Legia uciekła spod topora w Niecieczy

Fot. Artur BARBAROWSKI/East News
2022-08-30

Nieciecza to przez lata był teren niezdobyty przez Legię. Warszawianie nie potrafili zwyciężyć na kameralnym obiekcie w tym miejscu. Klątwę udało im się, choć z dużymi problemami, przełamać dopiero dzisiaj w meczu 1/32 finału Pucharu Polski.

Najlepszy wynik Legii na stadionie Bruk-Bet Termalici to remis 0-0 osiągnięty w lutym tego roku. Poprzedni sezon podopieczni Radoslava Latala zakończyli na miejscu spadkowym, więc w tym aktualnych rozgrywkach nie będzie okazji do meczu Legii w Niecieczy w ramach Ekstraklasy. Jednak losowanie spłatało figla warszawianom i zostali oni zmuszeni do udania się na trudny teraz w Niecieczy. Pomimo słabych wyników Legii z Bruk-Betem i tak to ona była faworytem tego starcia.

Warszawianie nie zamierzali lekceważyć pierwszoligowca i wystawili bardzo mocno skład. To się szybko opłaciło, bo już w 7. minucie warszawianie wyszli na prowadzenie. Kapustka podał w kierunku Carlitosa, ten wykorzystał brak zdecydowania defensorów gospodarzy i płaskim strzałem pokonał bramkarza.

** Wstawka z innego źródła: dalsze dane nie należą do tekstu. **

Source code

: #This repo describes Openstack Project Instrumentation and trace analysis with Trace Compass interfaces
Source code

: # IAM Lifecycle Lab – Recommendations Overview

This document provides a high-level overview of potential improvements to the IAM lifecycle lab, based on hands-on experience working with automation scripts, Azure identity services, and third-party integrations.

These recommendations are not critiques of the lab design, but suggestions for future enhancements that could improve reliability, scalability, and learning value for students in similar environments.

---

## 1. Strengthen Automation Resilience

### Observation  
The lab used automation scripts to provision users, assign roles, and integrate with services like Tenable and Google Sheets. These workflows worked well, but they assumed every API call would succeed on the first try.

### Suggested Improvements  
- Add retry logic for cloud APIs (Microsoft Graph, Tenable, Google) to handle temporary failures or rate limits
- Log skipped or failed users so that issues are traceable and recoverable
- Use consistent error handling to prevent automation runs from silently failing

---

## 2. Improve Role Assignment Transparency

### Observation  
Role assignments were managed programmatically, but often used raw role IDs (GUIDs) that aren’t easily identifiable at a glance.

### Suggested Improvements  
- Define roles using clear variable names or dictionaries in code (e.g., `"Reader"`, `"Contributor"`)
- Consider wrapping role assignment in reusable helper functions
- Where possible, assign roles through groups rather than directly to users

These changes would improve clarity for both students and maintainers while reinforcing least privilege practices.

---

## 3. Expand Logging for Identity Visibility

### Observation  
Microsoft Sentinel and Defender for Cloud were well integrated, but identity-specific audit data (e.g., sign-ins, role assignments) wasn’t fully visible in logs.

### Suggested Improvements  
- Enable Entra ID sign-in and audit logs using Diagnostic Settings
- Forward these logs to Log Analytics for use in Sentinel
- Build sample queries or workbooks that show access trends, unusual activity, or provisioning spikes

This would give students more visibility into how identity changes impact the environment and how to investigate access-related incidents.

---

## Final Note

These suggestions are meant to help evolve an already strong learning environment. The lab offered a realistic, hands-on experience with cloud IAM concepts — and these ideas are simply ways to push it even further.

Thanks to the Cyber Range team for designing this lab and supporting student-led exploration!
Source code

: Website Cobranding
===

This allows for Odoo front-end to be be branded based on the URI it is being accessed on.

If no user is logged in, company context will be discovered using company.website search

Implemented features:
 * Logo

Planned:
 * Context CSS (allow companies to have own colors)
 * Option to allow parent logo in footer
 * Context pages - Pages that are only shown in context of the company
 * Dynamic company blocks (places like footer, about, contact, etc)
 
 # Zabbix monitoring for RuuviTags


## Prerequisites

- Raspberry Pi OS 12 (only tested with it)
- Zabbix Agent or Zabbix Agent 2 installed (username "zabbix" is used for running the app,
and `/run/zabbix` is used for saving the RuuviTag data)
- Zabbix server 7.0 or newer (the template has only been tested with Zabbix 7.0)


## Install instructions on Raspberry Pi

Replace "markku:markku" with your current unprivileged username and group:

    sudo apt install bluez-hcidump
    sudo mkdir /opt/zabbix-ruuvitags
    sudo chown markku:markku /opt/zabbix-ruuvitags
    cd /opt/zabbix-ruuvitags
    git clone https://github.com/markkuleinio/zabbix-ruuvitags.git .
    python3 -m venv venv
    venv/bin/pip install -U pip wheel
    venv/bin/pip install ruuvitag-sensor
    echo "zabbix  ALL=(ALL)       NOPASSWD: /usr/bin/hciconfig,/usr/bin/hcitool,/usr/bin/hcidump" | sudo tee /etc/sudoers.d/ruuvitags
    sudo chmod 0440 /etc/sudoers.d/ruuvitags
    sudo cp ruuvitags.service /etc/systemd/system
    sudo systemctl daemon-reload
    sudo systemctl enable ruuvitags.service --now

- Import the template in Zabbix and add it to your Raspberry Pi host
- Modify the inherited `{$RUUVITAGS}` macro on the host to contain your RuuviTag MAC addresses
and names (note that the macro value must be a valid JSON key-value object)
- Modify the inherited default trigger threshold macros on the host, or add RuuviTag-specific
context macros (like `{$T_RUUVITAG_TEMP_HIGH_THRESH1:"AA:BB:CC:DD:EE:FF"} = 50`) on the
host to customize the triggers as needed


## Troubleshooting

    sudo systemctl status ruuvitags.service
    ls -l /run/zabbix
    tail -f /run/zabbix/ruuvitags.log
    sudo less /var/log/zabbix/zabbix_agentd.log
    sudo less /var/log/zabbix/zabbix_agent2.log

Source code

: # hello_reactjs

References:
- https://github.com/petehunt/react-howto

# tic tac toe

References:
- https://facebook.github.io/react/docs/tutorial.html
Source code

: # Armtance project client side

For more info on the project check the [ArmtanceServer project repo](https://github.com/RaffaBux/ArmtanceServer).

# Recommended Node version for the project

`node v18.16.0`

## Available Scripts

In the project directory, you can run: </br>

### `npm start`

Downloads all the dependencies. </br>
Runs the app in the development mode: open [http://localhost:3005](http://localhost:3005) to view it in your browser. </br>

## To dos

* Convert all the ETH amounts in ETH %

W 36. minucie goście ponownie trafili do siatki. Bramka jednak nie została uznana, ponieważ warszawianie znajdowali się na pozycji spalonej. Kilka chwil później z boiska mógł wylecieć Lindsay Rose, jednak po interwencji VAR-u arbiter pokazał mu żółtą zamiast czerwonej kartki. Do przerwy utrzymało się prowadzenie Legii 1-0.

W drugiej części dość niespodziewanie goście wyrównali. Mocnym uderzeniem w 51. minucie popisał się Marcel Błachewicz i było 1-1. Legia wydawała się zaskoczona stratą bramki, przez co miała problem z zapanowaniem nad boiskowymi wydarzeniami. To była woda na młyn gospodarzy, którzy szukali szansy na objęcie prowadzenia. I to dość sensacyjnie się stało w 86. minucie. Daniel Pietraszkiewicz ograł Augustyniaka i mocnym strzałem trafił do siatki. 

Gdy wydawało się, że Legia dość sensacyjnie odpadnie z Pucharu Polski z pomocą przyszli obrońcy gospodarzy do spółki z VAR-em. Hubinek nierozważnie zachował się w swoim polu karnym i sfaulował Ribeiro. Sędzia sprawdził sytuację na powtórce wideo i podyktował rzut karny. Ten na bramkę zamienił Josue i doprowadził do remisu. 

Gra w dogrywce była wyrównana, żadna ze stron nie miała zdecydowanej przewagi. W 112. minucie Josue dośrodkował do Carlitosa a Hiszpan wyprowadził gości na prowadzenie. Legia utrzymała prowadzenie do końca i awansowała do kolejnej rundy Pucharu Polski.